Wer es durch die ersten beiden Teile dieser Trilogie geschafft hat, ohne sich von Primitivem, Derbem, von Anrüchigem oder frivol Anmutendem verscheuchen oder vereinnahmen zu lassen, der hat das Wichtigste bereits erreicht: eine Welt des Unsichtbaren wurde sichtbarer, Verworrenes übersichtlicher, Zweideutiges eindeutiger und Ungehöriges vernehmlicher gemacht.
Was aber ist die Hauptsache dieses Textes, die sich wohl bisher noch gar nicht gezeigt hat? Wozu der ganze Aufwand? Wonach suchen wir hier eigentlich?
Wohl doch nach dem, was uns der verschmitzte und ränkeschmiedende kleine Gott Eros mit seinen Bilderwelten und Phantasmen ankündigt und verspricht: nach „der anderen Seite“, die uns ergänzt, vollständig macht und eine höhere Ganzheit finden lässt.
Woran aber erkennen wir, dass wir „vollständiger“ oder „ganzer“ sind? Das sind doch sehr abstrakte, wenn nicht gar metaphysische Konzepte. Wir würden wohl eher sagen, dass wir „glücklich“ sein wollen. Wir suchen ja immer das, von dem wir glauben, dass es uns „zu unserem Glück noch fehlt“, von dem wir glauben es zu brauchen, um glücklich zu sein. Was aber meinen wir mit „glücklich“? In erster Linie doch dies: nichts mehr entbehren, keinen Mangel mehr haben – also erfüllt sein.

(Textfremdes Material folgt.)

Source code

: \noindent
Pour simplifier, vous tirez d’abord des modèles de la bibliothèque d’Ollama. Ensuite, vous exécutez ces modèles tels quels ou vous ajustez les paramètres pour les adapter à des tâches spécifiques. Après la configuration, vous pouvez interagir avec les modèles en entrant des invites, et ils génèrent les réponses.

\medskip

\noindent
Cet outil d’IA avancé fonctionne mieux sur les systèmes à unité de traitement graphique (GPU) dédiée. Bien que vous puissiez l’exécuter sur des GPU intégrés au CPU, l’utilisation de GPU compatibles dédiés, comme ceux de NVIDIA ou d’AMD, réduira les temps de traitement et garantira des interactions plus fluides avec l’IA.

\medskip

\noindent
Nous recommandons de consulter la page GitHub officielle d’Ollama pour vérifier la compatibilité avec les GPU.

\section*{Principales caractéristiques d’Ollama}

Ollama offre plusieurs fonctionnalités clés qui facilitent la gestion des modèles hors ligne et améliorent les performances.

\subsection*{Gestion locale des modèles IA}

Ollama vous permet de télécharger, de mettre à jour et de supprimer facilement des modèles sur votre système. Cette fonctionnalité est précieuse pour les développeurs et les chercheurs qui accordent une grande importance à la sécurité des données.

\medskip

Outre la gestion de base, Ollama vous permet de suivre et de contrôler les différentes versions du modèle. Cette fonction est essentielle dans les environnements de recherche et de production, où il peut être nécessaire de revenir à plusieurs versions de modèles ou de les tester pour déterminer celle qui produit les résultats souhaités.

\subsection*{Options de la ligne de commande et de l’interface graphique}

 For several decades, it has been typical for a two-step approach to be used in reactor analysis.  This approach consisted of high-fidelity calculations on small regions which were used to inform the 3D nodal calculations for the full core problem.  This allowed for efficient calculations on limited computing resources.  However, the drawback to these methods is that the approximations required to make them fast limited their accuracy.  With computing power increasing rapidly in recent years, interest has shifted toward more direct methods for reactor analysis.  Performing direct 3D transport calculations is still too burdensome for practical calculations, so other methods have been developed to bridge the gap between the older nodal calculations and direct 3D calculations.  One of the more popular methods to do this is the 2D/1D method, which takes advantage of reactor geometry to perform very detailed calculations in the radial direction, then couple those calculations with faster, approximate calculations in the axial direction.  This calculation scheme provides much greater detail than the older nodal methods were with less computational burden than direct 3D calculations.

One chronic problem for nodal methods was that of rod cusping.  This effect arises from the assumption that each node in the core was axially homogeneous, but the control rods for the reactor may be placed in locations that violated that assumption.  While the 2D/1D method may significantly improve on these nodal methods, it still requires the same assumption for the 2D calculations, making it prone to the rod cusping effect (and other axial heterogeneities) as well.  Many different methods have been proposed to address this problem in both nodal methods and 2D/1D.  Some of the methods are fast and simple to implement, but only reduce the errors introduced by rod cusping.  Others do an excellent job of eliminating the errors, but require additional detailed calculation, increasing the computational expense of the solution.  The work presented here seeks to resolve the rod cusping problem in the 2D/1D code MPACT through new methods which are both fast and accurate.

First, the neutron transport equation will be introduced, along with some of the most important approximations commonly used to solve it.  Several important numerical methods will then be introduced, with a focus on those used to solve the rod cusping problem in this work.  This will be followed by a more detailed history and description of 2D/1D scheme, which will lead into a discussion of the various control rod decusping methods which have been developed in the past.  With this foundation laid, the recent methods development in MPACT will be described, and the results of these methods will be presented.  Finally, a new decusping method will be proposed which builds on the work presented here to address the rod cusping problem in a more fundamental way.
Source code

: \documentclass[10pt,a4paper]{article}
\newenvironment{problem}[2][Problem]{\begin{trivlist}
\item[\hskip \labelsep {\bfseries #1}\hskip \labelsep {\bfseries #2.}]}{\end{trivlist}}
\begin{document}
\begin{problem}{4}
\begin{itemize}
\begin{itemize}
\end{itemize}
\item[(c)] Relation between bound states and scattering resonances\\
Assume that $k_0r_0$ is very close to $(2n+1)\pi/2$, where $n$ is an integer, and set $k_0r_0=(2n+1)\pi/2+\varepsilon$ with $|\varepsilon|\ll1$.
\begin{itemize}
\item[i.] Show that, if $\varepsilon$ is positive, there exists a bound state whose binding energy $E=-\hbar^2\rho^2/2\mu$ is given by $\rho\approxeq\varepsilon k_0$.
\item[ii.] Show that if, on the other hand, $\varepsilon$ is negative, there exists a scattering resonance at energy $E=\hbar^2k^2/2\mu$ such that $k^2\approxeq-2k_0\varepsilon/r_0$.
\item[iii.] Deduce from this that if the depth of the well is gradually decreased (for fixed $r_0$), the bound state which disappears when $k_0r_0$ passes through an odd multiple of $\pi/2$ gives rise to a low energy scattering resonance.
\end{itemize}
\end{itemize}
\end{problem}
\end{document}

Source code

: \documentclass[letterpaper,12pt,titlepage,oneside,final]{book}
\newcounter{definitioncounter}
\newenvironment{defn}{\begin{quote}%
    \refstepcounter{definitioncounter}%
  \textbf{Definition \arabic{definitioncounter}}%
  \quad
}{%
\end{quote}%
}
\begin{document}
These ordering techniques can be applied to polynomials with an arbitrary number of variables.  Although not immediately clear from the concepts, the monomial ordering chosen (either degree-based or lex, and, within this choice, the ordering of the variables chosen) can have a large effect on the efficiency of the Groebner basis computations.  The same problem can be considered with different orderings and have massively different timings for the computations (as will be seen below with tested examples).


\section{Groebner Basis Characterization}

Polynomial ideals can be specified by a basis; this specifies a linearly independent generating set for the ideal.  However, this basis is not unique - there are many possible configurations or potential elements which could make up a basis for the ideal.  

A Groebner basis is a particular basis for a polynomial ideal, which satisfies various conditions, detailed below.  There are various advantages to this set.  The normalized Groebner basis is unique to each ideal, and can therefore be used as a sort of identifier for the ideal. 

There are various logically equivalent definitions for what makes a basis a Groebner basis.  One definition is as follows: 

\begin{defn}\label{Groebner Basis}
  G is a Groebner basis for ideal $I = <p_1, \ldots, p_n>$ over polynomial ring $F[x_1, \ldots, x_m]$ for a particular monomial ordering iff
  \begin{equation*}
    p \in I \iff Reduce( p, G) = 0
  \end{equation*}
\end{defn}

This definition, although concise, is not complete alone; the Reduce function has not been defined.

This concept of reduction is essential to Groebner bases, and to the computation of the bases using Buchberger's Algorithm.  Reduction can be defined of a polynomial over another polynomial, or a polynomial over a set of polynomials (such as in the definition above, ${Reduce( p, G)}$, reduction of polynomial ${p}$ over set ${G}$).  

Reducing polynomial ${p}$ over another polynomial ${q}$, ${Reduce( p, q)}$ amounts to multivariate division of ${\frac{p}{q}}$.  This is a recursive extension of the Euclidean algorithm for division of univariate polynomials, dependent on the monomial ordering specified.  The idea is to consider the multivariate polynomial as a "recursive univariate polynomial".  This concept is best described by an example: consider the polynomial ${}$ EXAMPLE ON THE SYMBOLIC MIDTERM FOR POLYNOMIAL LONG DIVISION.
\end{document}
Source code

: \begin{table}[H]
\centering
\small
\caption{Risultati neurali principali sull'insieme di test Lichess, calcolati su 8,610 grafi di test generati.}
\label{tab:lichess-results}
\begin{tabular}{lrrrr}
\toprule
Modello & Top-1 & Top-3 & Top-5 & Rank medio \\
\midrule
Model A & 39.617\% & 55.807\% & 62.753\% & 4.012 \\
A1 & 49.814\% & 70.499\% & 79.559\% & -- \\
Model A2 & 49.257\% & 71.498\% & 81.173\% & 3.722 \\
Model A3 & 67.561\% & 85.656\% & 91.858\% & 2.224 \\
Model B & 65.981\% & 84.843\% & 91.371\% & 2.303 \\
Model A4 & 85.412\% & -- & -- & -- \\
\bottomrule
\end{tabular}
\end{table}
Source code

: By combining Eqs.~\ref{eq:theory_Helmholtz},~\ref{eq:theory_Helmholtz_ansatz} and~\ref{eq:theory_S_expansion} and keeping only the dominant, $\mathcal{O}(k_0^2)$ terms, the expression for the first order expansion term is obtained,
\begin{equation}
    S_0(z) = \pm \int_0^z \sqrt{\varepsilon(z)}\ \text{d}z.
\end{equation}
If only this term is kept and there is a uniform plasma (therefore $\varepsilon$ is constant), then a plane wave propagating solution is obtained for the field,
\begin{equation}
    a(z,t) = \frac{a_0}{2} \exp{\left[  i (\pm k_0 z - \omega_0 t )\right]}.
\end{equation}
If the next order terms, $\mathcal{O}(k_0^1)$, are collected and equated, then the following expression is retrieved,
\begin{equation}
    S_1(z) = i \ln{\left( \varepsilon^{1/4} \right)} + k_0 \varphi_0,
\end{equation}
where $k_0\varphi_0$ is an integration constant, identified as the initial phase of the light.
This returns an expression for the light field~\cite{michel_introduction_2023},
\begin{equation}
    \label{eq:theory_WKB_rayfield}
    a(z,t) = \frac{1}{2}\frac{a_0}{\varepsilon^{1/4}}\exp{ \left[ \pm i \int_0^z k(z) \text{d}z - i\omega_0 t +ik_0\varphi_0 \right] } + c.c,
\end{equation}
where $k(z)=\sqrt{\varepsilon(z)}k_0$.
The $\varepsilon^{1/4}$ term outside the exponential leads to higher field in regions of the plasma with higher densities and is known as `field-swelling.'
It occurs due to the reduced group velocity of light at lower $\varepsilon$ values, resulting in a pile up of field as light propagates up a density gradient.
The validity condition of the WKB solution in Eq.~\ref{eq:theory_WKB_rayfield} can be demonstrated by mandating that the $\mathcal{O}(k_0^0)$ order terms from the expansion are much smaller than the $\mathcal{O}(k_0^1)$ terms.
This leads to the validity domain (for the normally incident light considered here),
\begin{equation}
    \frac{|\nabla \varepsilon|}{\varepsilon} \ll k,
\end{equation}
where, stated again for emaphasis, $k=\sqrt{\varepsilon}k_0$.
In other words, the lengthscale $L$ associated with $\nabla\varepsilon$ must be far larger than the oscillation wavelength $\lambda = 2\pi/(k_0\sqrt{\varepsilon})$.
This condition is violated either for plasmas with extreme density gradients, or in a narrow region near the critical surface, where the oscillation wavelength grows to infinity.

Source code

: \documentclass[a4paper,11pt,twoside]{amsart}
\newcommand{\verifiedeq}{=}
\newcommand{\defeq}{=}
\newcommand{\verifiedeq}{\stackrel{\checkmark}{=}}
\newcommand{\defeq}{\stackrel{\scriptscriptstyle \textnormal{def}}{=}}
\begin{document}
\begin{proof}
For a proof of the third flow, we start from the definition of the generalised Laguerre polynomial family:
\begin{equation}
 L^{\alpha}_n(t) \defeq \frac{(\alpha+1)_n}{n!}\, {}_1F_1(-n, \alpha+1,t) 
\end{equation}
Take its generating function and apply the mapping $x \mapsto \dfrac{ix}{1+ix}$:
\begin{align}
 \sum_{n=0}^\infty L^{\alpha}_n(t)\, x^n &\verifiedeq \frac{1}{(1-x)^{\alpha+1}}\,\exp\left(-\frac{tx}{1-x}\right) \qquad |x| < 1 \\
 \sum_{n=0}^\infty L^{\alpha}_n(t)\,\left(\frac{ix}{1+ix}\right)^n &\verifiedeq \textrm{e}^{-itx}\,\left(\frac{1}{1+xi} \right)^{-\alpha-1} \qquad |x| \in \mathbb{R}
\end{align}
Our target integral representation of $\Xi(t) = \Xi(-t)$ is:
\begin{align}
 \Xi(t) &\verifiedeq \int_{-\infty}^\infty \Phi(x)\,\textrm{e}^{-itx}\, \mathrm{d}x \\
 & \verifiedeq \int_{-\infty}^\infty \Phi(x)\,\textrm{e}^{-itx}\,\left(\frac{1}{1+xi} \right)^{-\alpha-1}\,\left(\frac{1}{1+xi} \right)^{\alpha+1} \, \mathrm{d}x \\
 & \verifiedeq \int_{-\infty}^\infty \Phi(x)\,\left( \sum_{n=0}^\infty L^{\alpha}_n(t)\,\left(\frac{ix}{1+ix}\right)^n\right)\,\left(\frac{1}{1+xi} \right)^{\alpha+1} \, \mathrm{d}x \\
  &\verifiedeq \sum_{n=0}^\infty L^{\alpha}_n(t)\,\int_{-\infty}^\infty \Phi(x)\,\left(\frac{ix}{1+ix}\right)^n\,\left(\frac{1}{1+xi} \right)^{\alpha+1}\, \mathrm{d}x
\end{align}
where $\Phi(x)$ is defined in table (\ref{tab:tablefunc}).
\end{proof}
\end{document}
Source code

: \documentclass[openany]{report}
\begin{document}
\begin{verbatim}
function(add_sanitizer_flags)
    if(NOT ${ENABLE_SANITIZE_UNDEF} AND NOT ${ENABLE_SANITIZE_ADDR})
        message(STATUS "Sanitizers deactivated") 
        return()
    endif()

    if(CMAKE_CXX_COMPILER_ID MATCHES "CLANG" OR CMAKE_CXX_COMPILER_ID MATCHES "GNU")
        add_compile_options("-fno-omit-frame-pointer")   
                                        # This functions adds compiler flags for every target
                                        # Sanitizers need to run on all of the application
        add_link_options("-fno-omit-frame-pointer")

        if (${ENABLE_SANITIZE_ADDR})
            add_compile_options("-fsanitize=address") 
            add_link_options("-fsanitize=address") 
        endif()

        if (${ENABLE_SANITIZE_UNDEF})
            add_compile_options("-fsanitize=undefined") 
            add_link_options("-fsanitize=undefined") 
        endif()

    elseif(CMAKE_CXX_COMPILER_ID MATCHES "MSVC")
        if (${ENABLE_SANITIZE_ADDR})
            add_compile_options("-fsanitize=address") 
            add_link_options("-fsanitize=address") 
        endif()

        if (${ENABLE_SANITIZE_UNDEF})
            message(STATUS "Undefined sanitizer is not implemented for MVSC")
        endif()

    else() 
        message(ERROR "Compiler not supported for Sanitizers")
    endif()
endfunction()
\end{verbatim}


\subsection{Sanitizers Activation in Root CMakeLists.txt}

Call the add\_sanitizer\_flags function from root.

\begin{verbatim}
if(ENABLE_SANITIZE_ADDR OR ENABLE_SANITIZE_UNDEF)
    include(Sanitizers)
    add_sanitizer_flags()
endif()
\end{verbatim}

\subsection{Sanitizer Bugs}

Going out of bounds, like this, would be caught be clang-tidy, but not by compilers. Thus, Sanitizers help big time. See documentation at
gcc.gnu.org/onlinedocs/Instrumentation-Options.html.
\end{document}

Nur wenige Menschen werden von sich behaupten, sie seien auf der Suche nach etwas Höherem in ihrem Leben. Die meisten leben in der nie reflektierten Überzeugung, dass es etwas Höheres als das, was sie kennen, also letztlich etwas Höheres als sie selbst für sie nicht gibt und nicht geben kann. Daher suchen sie auch nicht danach.
Und dann gibt es diejenigen, die ihr „Höheres“ oder sogar „das Höhere“ schon meinen gefunden zu haben oder zumindest zu kennen und deshalb nicht suchen. Tatsächliche Sucher nach dem Höheren gibt es nur wenige und in ihren unbeholfenen Anfängen fallen sie auch noch allzu leicht jenen Bescheidwissern und Glaubens-Missionaren zum Opfer, die irgendeinen selbstgebauten Dorfbahnhof als große metaphysische Endstation verkaufen.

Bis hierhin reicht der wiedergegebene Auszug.